This week in machine learning is filled with GAN-related papers from Nvidia. DatasetGAN shows the usefulness of GAN (Generative Adversarial Network) in generating simulated training data at scale. Another paper from Nvidia shows a nice GAN application for controllable 3D rendering from a single 2D image. Let’s take a look at the idea on each paper.
DatasetGAN: Efficient Labeled Data Factory with Minimal Human Effort [website][paper]
The availability of labeled data is one big bottleneck to have an effective machine learning system. There are huge amount of unlabeled data out there, but high-quality labeled datasets are still limited because it takes huge amount of time, human resources, and money to create such datasets.
DatasetGAN is simple semi-supervised approach to synthesize massive large high-quality dataset with minimal human annotation. It shows that we can synthesize high-quality semantically segmented images using GAN, utilizing semantic knowledge (such as viewpoint, object identity) in its high dimensional latent space.
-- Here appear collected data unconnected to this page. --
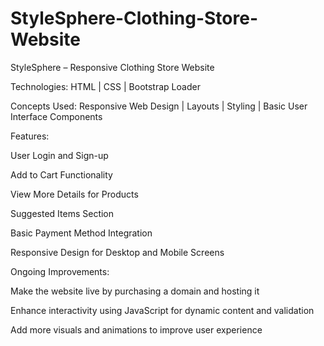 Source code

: # StyleSphere-Clothing-Store-Website

StyleSphere – Responsive Clothing Store Website

Technologies: HTML | CSS | Bootstrap Loader

Concepts Used: Responsive Web Design | Layouts | Styling | Basic User Interface Components


Features:

User Login and Sign-up

Add to Cart Functionality

View More Details for Products

Suggested Items Section

Basic Payment Method Integration

Responsive Design for Desktop and Mobile Screens


Ongoing Improvements:

Make the website live by purchasing a domain and hosting it

Enhance interactivity using JavaScript for dynamic content and validation

Add more visuals and animations to improve user experience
DatasetGAN uses StyleGAN as the rendering engine, and then adding style-interpreter component to synthesize labels from StyleGAN latent vectors. Style interpreter consists of an ensemble of MLP classifiers to predict the label on each pixel based on the features from the upsampled StyleGAN latent vectors.
The authors perform experiments on bedrooms, cars, heads, birds, and cats images for semantic segmentation, and keypoint detection. They also showcase an application of this approach to perform animatable 3D object reconstruction from an image.
Image GANs Meet Differentiable Rendering for Inverse Graphics and Interpretable 3D Neural Rendering [paper][blog]
This paper reconstructs 3D objects from 2D images, often known as inverse graphics task. Most of existing approaches rely on the availability 3D labels to train a model. The authors of this paper present a way to extracts and disentangle 3D knowledge learned from GAN using differentiable rendering. Using this approach, they are able to obtain high-quality 3D rendering with low annotation effort.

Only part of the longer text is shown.